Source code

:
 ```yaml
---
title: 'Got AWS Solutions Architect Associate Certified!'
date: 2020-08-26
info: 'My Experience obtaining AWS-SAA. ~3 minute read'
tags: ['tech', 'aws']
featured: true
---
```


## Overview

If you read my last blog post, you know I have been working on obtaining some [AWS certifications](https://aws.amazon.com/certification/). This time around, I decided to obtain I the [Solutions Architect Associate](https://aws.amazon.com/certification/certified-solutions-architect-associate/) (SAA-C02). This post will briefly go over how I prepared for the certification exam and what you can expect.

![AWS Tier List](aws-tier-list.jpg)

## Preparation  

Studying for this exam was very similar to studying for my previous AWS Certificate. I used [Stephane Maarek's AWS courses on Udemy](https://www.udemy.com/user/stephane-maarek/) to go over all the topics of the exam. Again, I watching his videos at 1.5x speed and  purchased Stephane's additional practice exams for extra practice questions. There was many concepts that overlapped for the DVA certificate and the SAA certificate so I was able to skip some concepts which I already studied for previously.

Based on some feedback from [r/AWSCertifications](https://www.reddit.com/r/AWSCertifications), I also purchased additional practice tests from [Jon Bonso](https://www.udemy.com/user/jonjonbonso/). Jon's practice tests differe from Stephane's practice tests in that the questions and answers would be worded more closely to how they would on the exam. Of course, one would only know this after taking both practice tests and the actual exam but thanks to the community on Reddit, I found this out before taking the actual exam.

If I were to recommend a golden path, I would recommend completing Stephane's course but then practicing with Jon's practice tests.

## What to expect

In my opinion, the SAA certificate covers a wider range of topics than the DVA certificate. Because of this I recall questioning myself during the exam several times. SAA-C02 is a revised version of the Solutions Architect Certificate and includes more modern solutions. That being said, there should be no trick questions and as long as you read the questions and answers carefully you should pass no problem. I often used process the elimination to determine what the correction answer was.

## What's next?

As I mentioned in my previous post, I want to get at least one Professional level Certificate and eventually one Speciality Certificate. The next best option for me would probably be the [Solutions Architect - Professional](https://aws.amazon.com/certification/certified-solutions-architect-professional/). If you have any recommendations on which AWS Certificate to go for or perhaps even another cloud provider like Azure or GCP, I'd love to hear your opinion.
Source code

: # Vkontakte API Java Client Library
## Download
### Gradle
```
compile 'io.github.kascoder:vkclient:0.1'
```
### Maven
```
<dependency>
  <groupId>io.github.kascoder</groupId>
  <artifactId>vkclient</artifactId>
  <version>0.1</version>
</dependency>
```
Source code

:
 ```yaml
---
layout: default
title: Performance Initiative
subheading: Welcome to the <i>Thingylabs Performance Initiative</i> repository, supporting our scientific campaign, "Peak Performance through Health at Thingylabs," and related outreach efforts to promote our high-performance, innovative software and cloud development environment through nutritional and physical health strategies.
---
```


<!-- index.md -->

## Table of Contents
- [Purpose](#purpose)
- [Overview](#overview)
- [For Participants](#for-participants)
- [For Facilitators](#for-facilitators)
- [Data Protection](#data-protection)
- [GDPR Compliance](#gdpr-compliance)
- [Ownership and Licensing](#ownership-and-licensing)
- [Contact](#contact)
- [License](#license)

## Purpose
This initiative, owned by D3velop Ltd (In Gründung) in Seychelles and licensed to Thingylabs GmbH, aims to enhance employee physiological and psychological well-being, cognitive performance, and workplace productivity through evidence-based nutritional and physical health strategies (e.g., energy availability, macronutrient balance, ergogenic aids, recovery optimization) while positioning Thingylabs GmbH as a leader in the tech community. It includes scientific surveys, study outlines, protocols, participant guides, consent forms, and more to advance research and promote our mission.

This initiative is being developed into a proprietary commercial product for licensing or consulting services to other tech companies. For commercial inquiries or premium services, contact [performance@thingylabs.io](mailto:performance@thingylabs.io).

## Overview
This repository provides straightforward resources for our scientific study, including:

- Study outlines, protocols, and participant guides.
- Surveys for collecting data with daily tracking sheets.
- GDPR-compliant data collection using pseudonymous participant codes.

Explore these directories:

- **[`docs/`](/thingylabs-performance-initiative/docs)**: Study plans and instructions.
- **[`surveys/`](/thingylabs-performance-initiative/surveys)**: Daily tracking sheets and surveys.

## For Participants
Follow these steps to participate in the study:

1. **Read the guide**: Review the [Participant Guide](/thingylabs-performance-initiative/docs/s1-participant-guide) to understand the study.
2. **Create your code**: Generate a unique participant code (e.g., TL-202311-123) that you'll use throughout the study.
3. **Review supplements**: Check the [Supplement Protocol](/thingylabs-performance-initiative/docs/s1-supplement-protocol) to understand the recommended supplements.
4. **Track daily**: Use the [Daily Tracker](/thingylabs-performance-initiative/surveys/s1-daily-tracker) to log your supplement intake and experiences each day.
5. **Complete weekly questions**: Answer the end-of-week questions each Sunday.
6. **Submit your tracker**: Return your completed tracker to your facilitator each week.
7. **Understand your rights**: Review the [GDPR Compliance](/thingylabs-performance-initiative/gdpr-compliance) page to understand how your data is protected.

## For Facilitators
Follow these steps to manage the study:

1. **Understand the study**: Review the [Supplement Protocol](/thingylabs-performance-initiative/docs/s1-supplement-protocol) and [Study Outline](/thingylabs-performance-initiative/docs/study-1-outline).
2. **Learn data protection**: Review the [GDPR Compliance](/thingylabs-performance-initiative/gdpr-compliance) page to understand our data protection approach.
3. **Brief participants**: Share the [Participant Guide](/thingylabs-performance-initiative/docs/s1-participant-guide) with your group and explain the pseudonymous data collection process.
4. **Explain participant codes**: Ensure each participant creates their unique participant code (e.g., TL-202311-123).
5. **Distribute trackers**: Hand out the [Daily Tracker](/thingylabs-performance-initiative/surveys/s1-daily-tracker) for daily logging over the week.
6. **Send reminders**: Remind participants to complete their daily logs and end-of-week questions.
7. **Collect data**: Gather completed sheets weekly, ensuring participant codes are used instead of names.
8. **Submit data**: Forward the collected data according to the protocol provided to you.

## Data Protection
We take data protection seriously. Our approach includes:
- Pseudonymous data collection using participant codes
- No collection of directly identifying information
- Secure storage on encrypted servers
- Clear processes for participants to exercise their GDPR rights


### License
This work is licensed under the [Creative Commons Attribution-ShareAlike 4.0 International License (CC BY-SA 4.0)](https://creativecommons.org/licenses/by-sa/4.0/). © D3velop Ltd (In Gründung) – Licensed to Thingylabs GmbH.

□ □ □ □ □ □ □

◆ **The task**: Locate the lines above that hold the word "codes". Show every one of them.

◆ **Expected answer**:
- GDPR-compliant data collection using pseudonymous participant codes.
4. **Explain participant codes**: Ensure each participant creates their unique participant code (e.g., TL-202311-123).
7. **Collect data**: Gather completed sheets weekly, ensuring participant codes are used instead of names.
- Pseudonymous data collection using participant codes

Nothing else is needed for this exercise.